● **What to work on**
Give the number of lines in the data below where the string "bundle" occurs, and nothing else.

● **Records supplied**

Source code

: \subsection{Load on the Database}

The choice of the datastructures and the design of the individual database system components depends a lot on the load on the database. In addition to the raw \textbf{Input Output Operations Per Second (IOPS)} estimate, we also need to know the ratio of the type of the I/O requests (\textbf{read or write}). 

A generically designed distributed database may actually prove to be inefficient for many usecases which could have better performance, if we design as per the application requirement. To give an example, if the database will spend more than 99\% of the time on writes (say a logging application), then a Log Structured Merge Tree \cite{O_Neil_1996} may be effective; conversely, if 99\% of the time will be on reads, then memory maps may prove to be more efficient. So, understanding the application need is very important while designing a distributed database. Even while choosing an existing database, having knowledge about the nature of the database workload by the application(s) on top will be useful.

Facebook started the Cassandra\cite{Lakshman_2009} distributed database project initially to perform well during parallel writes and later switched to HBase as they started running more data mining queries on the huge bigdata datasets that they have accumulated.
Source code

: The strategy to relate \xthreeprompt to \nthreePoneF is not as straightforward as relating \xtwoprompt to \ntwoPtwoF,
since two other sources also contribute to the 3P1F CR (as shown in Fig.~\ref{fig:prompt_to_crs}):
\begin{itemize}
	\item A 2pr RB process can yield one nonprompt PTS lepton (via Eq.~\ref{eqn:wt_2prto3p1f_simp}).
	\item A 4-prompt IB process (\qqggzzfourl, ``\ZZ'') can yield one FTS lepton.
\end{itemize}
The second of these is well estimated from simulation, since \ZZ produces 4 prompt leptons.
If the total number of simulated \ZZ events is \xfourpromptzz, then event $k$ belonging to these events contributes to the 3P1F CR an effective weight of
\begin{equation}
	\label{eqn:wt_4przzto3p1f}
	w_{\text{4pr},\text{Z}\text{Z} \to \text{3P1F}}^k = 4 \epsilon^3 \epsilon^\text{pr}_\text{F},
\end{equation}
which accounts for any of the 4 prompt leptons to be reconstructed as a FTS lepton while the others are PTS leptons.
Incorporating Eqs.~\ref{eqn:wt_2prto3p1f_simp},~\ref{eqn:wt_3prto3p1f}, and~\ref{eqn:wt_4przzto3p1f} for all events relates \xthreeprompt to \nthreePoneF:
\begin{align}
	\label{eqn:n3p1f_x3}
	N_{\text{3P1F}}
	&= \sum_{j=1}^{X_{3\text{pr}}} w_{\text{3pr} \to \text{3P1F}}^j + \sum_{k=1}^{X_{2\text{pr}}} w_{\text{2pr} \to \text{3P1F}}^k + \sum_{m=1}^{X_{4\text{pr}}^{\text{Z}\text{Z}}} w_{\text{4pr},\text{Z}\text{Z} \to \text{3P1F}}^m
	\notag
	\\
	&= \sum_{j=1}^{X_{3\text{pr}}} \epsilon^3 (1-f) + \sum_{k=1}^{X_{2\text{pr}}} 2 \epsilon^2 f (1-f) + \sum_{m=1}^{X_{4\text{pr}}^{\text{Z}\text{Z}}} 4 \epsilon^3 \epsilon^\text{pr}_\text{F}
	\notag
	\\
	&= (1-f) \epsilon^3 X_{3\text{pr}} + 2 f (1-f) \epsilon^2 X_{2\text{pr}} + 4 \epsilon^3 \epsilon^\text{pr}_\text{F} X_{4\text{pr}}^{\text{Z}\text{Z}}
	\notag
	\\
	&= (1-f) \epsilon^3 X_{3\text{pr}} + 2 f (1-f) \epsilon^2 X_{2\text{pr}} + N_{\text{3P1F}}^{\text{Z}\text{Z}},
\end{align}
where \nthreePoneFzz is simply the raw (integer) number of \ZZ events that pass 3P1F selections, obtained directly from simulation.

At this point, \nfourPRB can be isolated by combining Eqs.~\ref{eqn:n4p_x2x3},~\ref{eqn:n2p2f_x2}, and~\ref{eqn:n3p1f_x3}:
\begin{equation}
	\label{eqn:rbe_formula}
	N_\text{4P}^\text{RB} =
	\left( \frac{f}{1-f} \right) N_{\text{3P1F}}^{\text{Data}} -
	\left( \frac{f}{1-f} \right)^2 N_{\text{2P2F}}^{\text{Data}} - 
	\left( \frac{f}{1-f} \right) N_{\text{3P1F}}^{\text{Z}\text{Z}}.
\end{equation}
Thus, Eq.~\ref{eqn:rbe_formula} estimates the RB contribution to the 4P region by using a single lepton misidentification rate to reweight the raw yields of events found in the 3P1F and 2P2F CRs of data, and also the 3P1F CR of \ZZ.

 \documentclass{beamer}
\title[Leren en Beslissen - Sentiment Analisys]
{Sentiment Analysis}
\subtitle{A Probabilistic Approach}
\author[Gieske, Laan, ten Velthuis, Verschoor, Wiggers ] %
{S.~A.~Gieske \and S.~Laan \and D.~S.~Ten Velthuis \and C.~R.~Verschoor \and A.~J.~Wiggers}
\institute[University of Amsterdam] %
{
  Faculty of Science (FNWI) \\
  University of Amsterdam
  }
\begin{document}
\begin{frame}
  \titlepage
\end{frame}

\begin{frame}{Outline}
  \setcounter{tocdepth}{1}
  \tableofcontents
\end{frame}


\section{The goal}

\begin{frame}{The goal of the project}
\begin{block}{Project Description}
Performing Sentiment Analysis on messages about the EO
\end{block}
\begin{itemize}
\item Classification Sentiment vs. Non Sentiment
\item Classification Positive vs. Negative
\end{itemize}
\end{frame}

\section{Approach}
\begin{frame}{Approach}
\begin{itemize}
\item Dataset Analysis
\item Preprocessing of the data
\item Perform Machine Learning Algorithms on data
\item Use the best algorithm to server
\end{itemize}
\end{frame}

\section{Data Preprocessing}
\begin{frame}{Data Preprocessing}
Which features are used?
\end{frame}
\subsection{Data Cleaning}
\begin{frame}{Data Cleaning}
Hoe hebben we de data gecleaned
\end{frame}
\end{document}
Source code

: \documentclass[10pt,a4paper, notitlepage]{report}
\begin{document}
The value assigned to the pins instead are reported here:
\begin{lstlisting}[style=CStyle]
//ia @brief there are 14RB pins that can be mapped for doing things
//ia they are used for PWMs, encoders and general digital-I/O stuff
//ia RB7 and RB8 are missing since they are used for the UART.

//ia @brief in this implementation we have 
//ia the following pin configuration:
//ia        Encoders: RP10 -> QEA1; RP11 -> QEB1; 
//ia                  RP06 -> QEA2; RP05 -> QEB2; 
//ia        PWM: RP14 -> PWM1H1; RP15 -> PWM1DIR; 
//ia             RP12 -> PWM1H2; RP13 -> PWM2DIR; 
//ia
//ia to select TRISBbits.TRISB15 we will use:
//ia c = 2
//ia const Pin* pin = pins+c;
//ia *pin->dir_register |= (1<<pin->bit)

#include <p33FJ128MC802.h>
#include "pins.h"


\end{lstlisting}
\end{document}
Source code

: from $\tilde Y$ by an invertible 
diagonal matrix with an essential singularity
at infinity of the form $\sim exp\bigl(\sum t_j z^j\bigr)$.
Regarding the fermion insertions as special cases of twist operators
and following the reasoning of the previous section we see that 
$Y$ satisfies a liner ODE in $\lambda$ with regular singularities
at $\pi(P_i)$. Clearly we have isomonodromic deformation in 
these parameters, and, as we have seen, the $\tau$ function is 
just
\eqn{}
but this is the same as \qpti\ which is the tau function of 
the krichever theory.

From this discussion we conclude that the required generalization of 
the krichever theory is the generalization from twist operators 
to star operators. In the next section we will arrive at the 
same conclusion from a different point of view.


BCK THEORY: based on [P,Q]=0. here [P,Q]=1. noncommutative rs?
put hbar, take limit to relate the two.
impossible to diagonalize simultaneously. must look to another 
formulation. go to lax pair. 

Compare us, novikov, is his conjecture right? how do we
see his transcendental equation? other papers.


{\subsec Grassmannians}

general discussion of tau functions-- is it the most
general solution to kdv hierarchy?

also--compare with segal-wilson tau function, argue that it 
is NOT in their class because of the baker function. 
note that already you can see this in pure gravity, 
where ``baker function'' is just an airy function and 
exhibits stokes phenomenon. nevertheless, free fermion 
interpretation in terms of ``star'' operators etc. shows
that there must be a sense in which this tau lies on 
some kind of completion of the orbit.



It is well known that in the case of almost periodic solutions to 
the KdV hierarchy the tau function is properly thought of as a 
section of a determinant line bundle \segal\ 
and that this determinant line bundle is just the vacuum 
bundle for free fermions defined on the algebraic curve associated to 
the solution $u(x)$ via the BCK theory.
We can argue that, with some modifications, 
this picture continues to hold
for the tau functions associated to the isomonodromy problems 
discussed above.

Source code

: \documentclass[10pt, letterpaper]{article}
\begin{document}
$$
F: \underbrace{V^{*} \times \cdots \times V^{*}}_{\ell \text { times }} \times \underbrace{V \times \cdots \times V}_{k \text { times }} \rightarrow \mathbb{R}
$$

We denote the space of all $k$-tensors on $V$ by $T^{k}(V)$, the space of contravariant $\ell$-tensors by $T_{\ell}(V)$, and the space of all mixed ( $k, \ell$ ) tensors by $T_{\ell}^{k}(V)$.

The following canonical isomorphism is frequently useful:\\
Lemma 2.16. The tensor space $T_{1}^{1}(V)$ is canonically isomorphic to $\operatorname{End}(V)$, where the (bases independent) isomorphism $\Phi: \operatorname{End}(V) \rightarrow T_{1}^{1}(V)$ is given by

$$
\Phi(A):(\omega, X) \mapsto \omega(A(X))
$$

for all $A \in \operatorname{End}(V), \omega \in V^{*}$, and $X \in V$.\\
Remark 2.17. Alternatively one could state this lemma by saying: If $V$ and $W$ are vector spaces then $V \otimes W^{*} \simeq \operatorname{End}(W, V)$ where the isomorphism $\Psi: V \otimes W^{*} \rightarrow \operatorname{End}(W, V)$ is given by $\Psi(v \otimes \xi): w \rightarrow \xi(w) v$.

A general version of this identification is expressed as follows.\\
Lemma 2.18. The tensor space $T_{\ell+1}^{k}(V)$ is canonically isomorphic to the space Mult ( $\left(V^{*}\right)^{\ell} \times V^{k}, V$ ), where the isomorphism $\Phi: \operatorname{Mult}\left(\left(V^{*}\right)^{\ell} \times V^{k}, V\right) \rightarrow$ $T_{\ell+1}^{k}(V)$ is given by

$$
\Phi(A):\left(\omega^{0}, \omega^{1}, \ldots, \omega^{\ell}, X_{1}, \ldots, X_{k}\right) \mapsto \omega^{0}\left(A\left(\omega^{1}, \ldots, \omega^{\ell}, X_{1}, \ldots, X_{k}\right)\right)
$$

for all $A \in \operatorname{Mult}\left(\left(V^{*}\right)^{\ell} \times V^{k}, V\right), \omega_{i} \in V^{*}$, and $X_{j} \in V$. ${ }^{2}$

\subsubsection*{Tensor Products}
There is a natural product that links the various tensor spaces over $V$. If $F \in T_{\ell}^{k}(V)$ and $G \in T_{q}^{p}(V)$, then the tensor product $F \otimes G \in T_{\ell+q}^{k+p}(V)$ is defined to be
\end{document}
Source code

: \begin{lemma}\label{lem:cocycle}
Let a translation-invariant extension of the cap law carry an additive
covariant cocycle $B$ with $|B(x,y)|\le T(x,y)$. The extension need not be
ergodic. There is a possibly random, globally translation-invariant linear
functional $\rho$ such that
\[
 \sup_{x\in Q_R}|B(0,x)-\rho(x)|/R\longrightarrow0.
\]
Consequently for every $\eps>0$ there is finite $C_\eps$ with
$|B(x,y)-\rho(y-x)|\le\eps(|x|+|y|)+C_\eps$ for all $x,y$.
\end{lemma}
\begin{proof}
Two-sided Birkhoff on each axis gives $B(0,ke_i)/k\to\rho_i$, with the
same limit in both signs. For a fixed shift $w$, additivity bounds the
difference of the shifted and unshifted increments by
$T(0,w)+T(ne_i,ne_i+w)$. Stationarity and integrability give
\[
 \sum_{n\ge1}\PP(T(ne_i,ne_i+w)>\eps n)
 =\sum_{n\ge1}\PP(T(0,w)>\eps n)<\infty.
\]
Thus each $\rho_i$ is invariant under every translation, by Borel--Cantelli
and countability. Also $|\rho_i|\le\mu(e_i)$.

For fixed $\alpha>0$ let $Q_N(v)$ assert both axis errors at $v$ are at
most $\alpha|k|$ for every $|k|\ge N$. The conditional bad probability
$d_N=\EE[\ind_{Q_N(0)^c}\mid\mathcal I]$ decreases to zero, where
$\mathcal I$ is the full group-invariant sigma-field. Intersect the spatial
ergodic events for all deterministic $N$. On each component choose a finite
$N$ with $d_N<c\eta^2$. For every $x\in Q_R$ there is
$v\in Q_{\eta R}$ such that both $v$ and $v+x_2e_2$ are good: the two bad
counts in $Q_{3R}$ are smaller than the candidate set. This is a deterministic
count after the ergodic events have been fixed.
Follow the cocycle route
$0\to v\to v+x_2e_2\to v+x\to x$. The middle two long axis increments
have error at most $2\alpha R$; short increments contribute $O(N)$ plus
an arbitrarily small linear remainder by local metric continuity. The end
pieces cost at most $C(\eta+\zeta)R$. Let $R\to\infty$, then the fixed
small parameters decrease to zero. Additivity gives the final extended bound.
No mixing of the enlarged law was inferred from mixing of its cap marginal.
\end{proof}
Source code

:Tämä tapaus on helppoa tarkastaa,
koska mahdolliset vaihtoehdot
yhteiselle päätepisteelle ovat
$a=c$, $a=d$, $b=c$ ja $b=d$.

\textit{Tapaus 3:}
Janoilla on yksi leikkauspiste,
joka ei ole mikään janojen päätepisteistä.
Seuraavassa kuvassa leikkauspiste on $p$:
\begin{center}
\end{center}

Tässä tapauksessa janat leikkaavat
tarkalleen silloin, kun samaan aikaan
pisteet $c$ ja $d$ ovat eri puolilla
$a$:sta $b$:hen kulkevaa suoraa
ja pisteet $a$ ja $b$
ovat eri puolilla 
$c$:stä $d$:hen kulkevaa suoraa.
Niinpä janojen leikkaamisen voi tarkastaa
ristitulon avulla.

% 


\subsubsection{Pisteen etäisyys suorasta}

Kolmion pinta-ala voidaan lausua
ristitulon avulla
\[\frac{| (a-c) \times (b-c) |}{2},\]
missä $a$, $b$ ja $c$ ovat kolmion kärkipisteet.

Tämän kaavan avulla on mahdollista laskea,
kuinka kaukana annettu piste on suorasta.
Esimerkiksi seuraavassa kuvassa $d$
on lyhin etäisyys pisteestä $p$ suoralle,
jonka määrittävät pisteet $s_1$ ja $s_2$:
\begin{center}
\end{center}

● **Answer**
3